O Cardeal Martini foi a voz mais nítida nos dias do pré-conclave, voltando repetidamente à carga na busca da expectativa da Igreja pós Wojtyla. E o empate, no primeiro escrutínio com Ratzinger, precedeu à avalanche do aponte de Bento XVI. Na convergência final ressoariam as palavras do antigo Cardeal de Milão: ''não há dúvida de que, fora de qualquer Igreja, alcançam a salvação todos os que seguem a graça de Deus, a consciência moral e do Espírito Santo''. Desatou-se o consenso tanto o novo Pontífice juntou a verdade, intrinsecamente, à caridade. Nas primeiras palavras do Papa, entende-se que os encontros na fé perseguem-se no mistério de cada um, e na força de sua entrega à Deus. No propósito da humildade de Ratzinger o novo sucessor de Pedro quer uma Igreja prospectiva, à escuta da Encarnação, no mundo de todos os quadrantes para além das seduções da velha cristandade. Esta ainda transparecia no Cardeal, voltado para um claro integrismo cultural, quando se manifesta contra a entrada da Turquia na grande Europa, tanto embaraçasse o Islão uma leitura restauradora do Ocidente nas suas raízes confessionais que, aliás, rejeitou a Carta Magna da União.
O novo marco de humanidade que rompeu na Praça de São Pedro recusa qualquer retornismo ou identidade prístina, para assentar a palavra do Pescador diante da ''civilização do medo'', irrompida com o novo século.
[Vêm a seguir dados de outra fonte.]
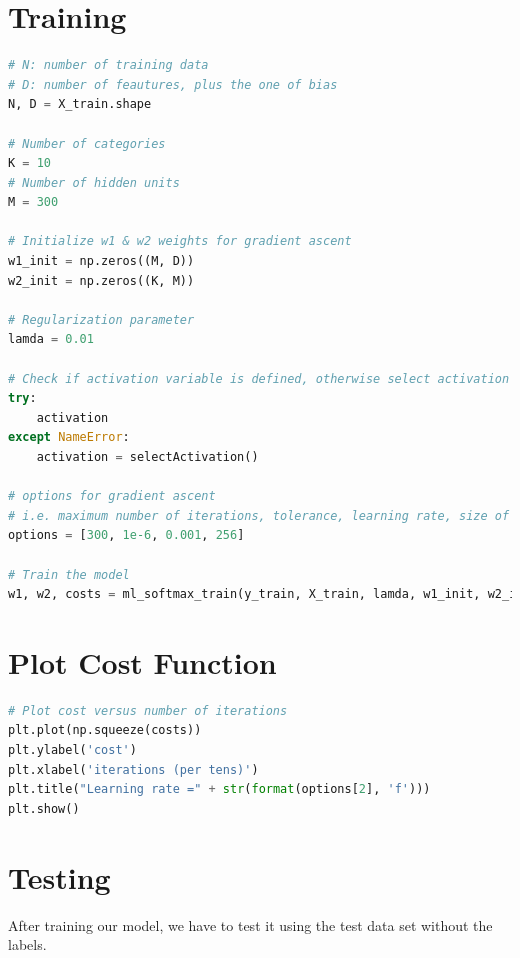 \documentclass[11pt]{article}
\begin{document}
\newpage

\section{Training}

\begin{lstlisting}[language = Python]
# N: number of training data
# D: number of feautures, plus the one of bias
N, D = X_train.shape

# Number of categories
K = 10
# Number of hidden units
M = 300 

# Initialize w1 & w2 weights for gradient ascent
w1_init = np.zeros((M, D))
w2_init = np.zeros((K, M))

# Regularization parameter
lamda = 0.01

# Check if activation variable is defined, otherwise select activation function
try:
    activation
except NameError:
    activation = selectActivation()

# options for gradient ascent
# i.e. maximum number of iterations, tolerance, learning rate, size of batches
options = [300, 1e-6, 0.001, 256]

# Train the model
w1, w2, costs = ml_softmax_train(y_train, X_train, lamda, w1_init, w2_init, options, activation)
\end{lstlisting}

\newpage

\section{Plot Cost Function}

\begin{lstlisting}[language = Python]
# Plot cost versus number of iterations
plt.plot(np.squeeze(costs))
plt.ylabel('cost')
plt.xlabel('iterations (per tens)')
plt.title("Learning rate =" + str(format(options[2], 'f')))
plt.show()
\end{lstlisting}

\hfill

\section{Testing}
After training our model, we have to test it using the test data set without the labels. \\
\end{document}
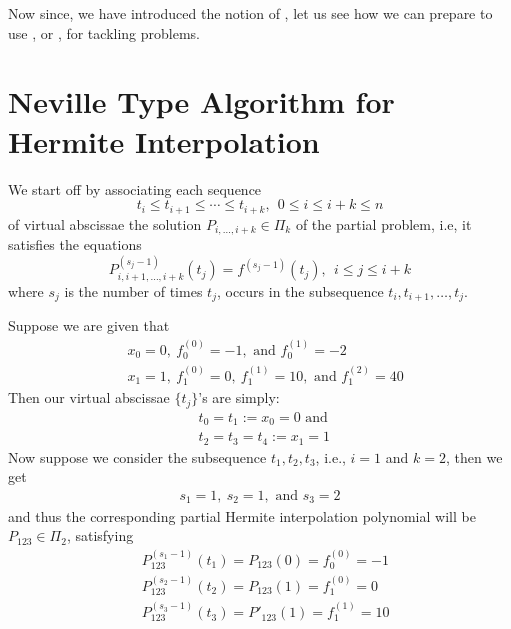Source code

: 
Now since, we have introduced the notion of , let us see how we can prepare to use , or , for tackling  problems. 

\section{Neville Type Algorithm for Hermite Interpolation}

We start off by associating each sequence 
\[
    t_i \leq t_{i+1} \leq \cdots \leq t_{i+k}, \ \ 0 \leq i \leq i+k \leq n  
\]
of virtual abscissae the solution $P_{i,\dots,i+k} \in \Pi_k$ of the partial  problem, i.e, it satisfies the equations 
\begin{equation}\label{eq1:mar21A}
    P^{(s_j-1)}_{i,i+1,\dots,i+k}(t_j) = f^{(s_j-1)}(t_j), \ \ i \leq j \leq i+k
\end{equation}
where $s_j$ is the number of times $t_j$, occurs in the subsequence $t_i, t_{i+1}, \dots, t_j$.

\begin{example}\label{eg1:mar21A}
    Suppose we are given that 
    \begin{align*}
        &x_0 = 0, \ f_0^{(0)} = -1, \mbox{ and } f_0^{(1)} = -2 \\ 
        &x_1 = 1, \ f^{(0)}_1 = 0, \ f^{(1)}_1 = 10, \mbox{ and } f^{(2)}_1 = 40
    \end{align*}
    Then our virtual abscissae $\{t_j\}$'s are simply:
    \begin{align*}
        &t_0 = t_1 := x_0 = 0 \mbox{ and } \\
        &t_2 = t_3 = t_4 := x_1 = 1
    \end{align*}
    Now suppose we consider the subsequence $t_1, t_2, t_3$, i.e., $i = 1$ and $k = 2$, then we get 
    \begin{align*}
        s_1 = 1, \ s_2 = 1, \mbox{ and } s_3 = 2
    \end{align*}
    and thus the corresponding partial Hermite interpolation polynomial will be $P_{123} \in \Pi_2$, satisfying 
    \begin{align*}
        &P_{123}^{(s_1 - 1)}(t_1) = P_{123}(0) = f_0^{(0)} = -1 \\
        &P_{123}^{(s_2-1)}(t_2) = P_{123}(1) = f_1^{(0)} = 0 \\ 
        &P_{123}^{(s_3-1)}(t_3) = P'_{123}(1) = f_1^{(1)} = 10 
    \end{align*}
\end{example}

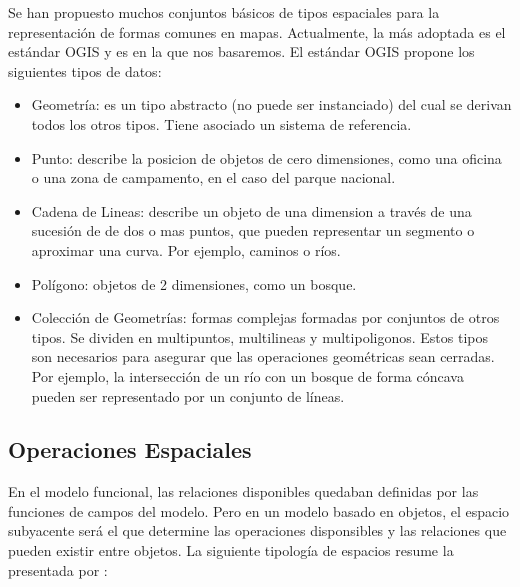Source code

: Se han propuesto muchos conjuntos básicos de tipos espaciales para la representación de formas comunes en mapas.
Actualmente, la más adoptada es el estándar OGIS \cite{99opengis} y es en la que nos basaremos.
El estándar OGIS propone los siguientes tipos de datos:
\begin{itemize}
    \item Geometría: es un tipo abstracto (no puede ser instanciado) del cual se derivan todos los otros tipos.
    Tiene asociado un sistema de referencia.
    \item Punto: describe la posicion de objetos de cero dimensiones,
    como una oficina o una zona de campamento, en el caso del parque nacional.
    \item Cadena de Lineas: describe un objeto de una dimension a través de una sucesión de de dos o mas puntos,
    que pueden representar un segmento o aproximar una curva. Por ejemplo, caminos o ríos.
    \item Polígono: objetos de 2 dimensiones, como un bosque.
    \item Colección de Geometrías: formas complejas formadas por conjuntos de otros tipos.
    Se dividen en multipuntos, multilineas y multipoligonos.
    Estos tipos son necesarios para asegurar que las operaciones geométricas sean cerradas.
    Por ejemplo, la intersección de un río con un bosque de forma cóncava pueden ser representado por un conjunto de líneas.
\end{itemize}

\subsection{Operaciones Espaciales}

En el modelo funcional, las relaciones disponibles quedaban definidas por las funciones de campos del modelo.
Pero en un modelo basado en objetos, el espacio subyacente será el que determine las operaciones disponsibles
y las relaciones que pueden existir entre objetos. La siguiente tipología de espacios resume la presentada por \cite{spatial:book}:

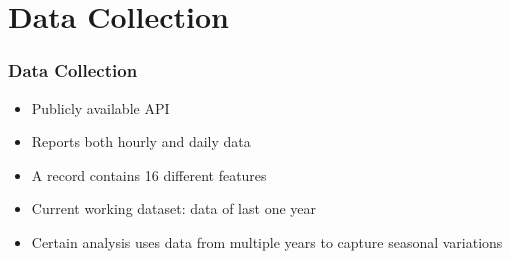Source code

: \section{Data Collection}
\begin{frame}
\frametitle{Data Collection}
\begin{itemize}
\setlength\itemsep{1em}
\item Publicly available API
\item Reports both hourly and daily data
\item A record contains 16 different features
\item Current working dataset: data of last one year
\item Certain analysis uses data from multiple years to capture seasonal variations
\end{itemize}
\end{frame}
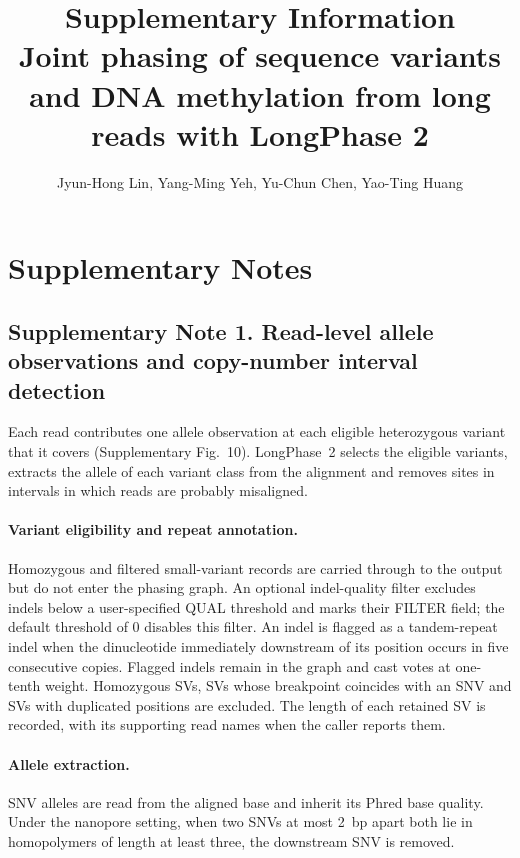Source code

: \documentclass[11pt,a4paper]{article}
\title{Supplementary Information\\[6pt]
\large Joint phasing of sequence variants and DNA methylation from long reads with LongPhase 2}
\author{Jyun-Hong Lin, Yang-Ming Yeh, Yu-Chun Chen, Yao-Ting Huang}
\date{}
\newcommand{\toolname}{LongPhase~2\xspace}
\begin{document}
\sloppy
\maketitle

\tableofcontents
\clearpage

\section*{Supplementary Notes}

\subsection*{Supplementary Note 1. Read-level allele observations and copy-number interval detection}

Each read contributes one allele observation at each eligible heterozygous variant that it covers (Supplementary Fig.~10). \toolname selects the eligible variants, extracts the allele of each variant class from the alignment and removes sites in intervals in which reads are probably misaligned.

\paragraph{Variant eligibility and repeat annotation.} Homozygous and filtered small-variant records are carried through to the output but do not enter the phasing graph. An optional indel-quality filter excludes indels below a user-specified QUAL threshold and marks their FILTER field; the default threshold of 0 disables this filter. An indel is flagged as a tandem-repeat indel when the dinucleotide immediately downstream of its position occurs in five consecutive copies. Flagged indels remain in the graph and cast votes at one-tenth weight. Homozygous SVs, SVs whose breakpoint coincides with an SNV and SVs with duplicated positions are excluded. The length of each retained SV is recorded, with its supporting read names when the caller reports them.

\paragraph{Allele extraction.} SNV alleles are read from the aligned base and inherit its Phred base quality. Under the nanopore setting, when two SNVs at most 2~bp apart both lie in homopolymers of length at least three, the downstream SNV is removed.
\end{document}
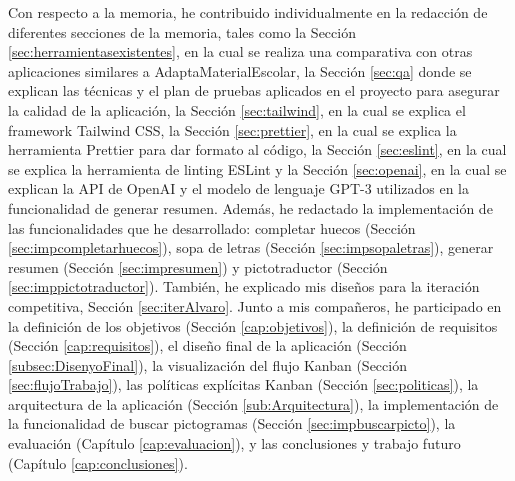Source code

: Con respecto a la memoria, he contribuido individualmente en la redacción de diferentes secciones de la memoria, tales como la Sección \ref{sec:herramientasexistentes}, en la cual se realiza una comparativa con otras aplicaciones similares a AdaptaMaterialEscolar, la Sección \ref{sec:qa} donde se explican las técnicas y el plan de pruebas aplicados en el proyecto para asegurar la calidad de la aplicación, la Sección \ref{sec:tailwind}, en la cual se explica el framework Tailwind CSS, la Sección \ref{sec:prettier}, en la cual se explica la herramienta Prettier para dar formato al código, la Sección \ref{sec:eslint}, en la cual se explica la herramienta de linting ESLint y la Sección \ref{sec:openai}, en la cual se explican la API de OpenAI y el modelo de lenguaje GPT-3 utilizados en la funcionalidad de generar resumen. Además, he redactado la implementación de las funcionalidades que he desarrollado: completar huecos (Sección \ref{sec:impcompletarhuecos}), sopa de letras (Sección \ref{sec:impsopaletras}), generar resumen (Sección \ref{sec:impresumen}) y pictotraductor (Sección \ref{sec:imppictotraductor}). También, he explicado mis diseños para la iteración competitiva, Sección \ref{sec:iterAlvaro}. Junto a mis compañeros, he participado en la definición de los objetivos (Sección \ref{cap:objetivos}), la definición de requisitos (Sección \ref{cap:requisitos}), el diseño final de la aplicación (Sección \ref{subsec:DisenyoFinal}), la visualización del flujo Kanban (Sección \ref{sec:flujoTrabajo}), las políticas explícitas Kanban (Sección \ref{sec:politicas}), la arquitectura de la aplicación (Sección \ref{sub:Arquitectura}), la implementación de la funcionalidad de buscar pictogramas (Sección \ref{sec:impbuscarpicto}), la evaluación (Capítulo \ref{cap:evaluacion}), y las conclusiones y trabajo futuro (Capítulo \ref{cap:conclusiones}).

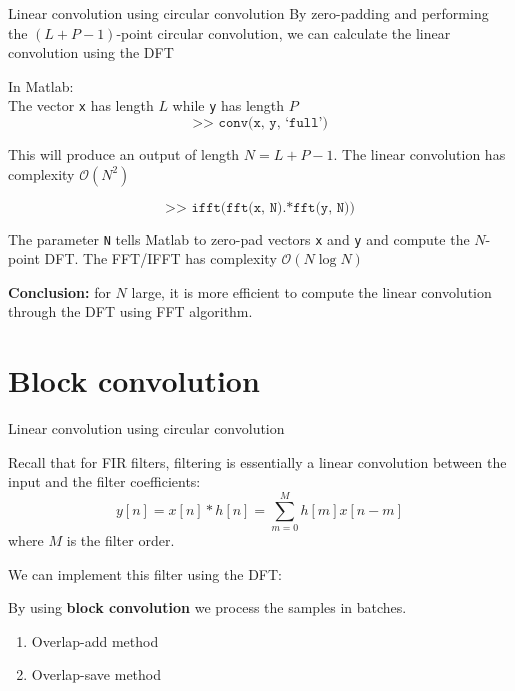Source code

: \documentclass[10pt, aspectratio=169]{beamer}
\begin{document}
\begin{frame}{Linear convolution using circular convolution}
By zero-padding and performing the $(L+P-1)$-point circular convolution, we can calculate the linear convolution using the DFT

\vspace{0.25cm}
In Matlab:\\
The vector \texttt{x} has length $L$ while \texttt{y} has length $P$
\begin{equation*}
	\texttt{>> conv(x, y, `full')} \tag{linear convolution}
\end{equation*}

This will produce an output of length $N = L+P-1$. The linear convolution has complexity $\mathcal{O}(N^2)$

\begin{equation*}
\texttt{>> ifft(fft(x, N).*fft(y, N))} \tag{circular convolution}
\end{equation*}

The parameter \texttt{N} tells Matlab to zero-pad vectors \texttt{x} and \texttt{y}  and compute the $N$-point DFT. The FFT/IFFT has complexity $\mathcal{O}(N\log N)$

\vspace{0.25cm}
\textbf{Conclusion:} for $N$ large, it is more efficient to compute the linear convolution through the DFT using FFT algorithm.
\end{frame}

\section{Block convolution}
\begin{frame}{Linear convolution using circular convolution}

	Recall that for FIR filters, filtering is essentially a linear convolution between the input and the filter coefficients:
	\begin{equation*}
		y[n] = x[n] \ast h[n] = \sum_{m =0}^{M} h[m]x[n-m]
	\end{equation*}
	where $M$ is the filter order.
	
	\vspace{0.25cm}
	We can implement this filter using the DFT:
	\begin{center}
		\resizebox{0.7\textwidth}{!}{}
	\end{center}

	By using \textbf{block convolution} we process the samples in batches.
	\begin{enumerate}
		\item Overlap-add method
		\item Overlap-save method
	\end{enumerate}
\end{frame}
\end{document}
Vai a Igreja de Bento XVI à palavra contra o universo hegemônico, que ora nasce das cruzadas partidas do Salão Oval, a pretexto do terrorismo, e a implicar uma imposição de valores urbi et orbi por sobre os contextos culturais de onde nasce a sua vivência e concretude. O adeus a João Paulo II move uma opinião pública internacional, que confronte um fundamentalismo a se valer da fé, contra o implante de um novo e efetivo tecido de cidadania mundial. Este, na sua diferença e no seu multiculturalismo, se transforma, de fato, na barreira contra as terraplanagens históricas em que quer se erguer um universo hegemônico.
O novo pontífice já remove o empecilho para a prática do ecumenismo, voltado a considerar a Igreja católica não mãe, como insistir Ratzinger, mas irmã, no diálogo com os outros credos. Não foi outra a interpelação do patriarca grego de Damasco em 2000, frente a João Paulo II, diante da insistência no primado universal, frente às Igrejas locais, que já interrompera o acordo anglicano de 83.
O teólogo e intelectual ofereceu-nos esta dramática mudança do pastor frente ao povo fiel no timbre em que enunciou o enlace único da verdade à caridade. Ou a percepção extrema do anúncio como caminhada da crença no confronto com os relativismos. Ou deste relevo do concreto e da esperança, para evitar a banalização da fé. O que não pode Bento XVI é desertar a praça que herdou. Mas para fazer da Igreja-espetáculo a Igreja relevante, como pede o inédito de um Papa pensador, e implacável, que implora, de partida, o ''desmedido'' da força divina.